■ Exercise details
Look through the material and copy each line holding "encoding".

■ Material shown
━━━━━━

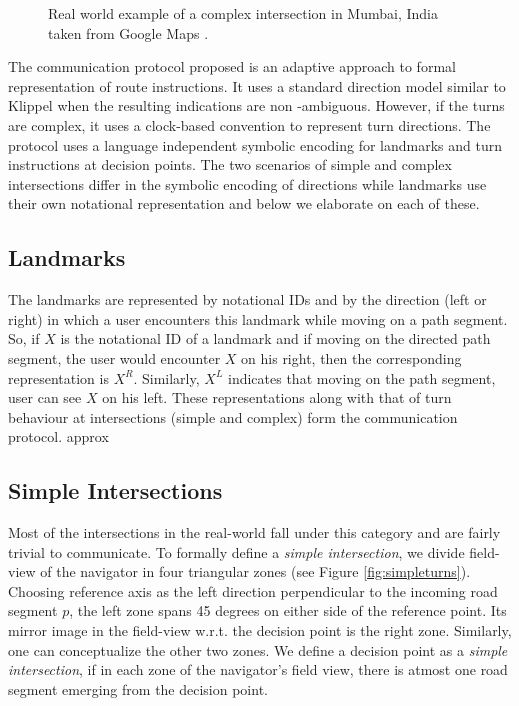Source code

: \documentclass{iitkthesis}
\begin{document}
 \begin{figure}[htb]
\centering
\caption{Real world example of a complex intersection in Mumbai, India 
taken from Google Maps \cite{gmaps}.}
\label{fig:complex_real}
 \end{figure}

The communication protocol proposed is an adaptive approach to formal 
representation of route instructions. It uses a standard direction model 
similar to Klippel \cite{klippel} when the resulting indications are non
-ambiguous. However, if the turns are complex, it uses a clock-based 
convention to represent turn directions. The protocol uses a language 
independent symbolic encoding for landmarks and turn instructions at 
decision points. The two scenarios of simple and complex intersections 
differ in the symbolic encoding of directions while landmarks use their own 
notational representation and below we elaborate on each of these. 

\subsection{Landmarks}
The landmarks are represented by notational IDs and by the direction 
(left or right) in which a user encounters this landmark while moving on 
a path segment. So, if $X$ is the notational ID of a landmark and if 
moving on the directed path segment, the user would encounter $X$ on his 
right, then the corresponding representation is $X^R$. Similarly, $X^L$ 
indicates that moving on the path segment, user can see $X$ on his left. 
These representations along with that of turn behaviour at intersections 
(simple and complex) form the communication protocol. approx

\subsection{Simple Intersections}
Most of the intersections in the real-world fall under this category and 
are fairly trivial to communicate. To formally define a \textit{simple 
intersection}, we divide field-view of the navigator in four triangular 
zones (see Figure \ref{fig:simpleturns}). Choosing reference axis as the 
left direction perpendicular to the incoming road segment $p$, the left 
zone spans 45 degrees on either side of the reference point. Its mirror 
image in the field-view w.r.t. the decision point is the right zone. 
Similarly, one can conceptualize the other two zones. We define a 
decision point as a \textit{simple intersection}, if in each zone of the 
navigator's field view, there is atmost one road segment emerging from 
the decision point. 
\end{document}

━━━━━━

■ Your response
independent symbolic encoding for landmarks and turn instructions at 
differ in the symbolic encoding of directions while landmarks use their own 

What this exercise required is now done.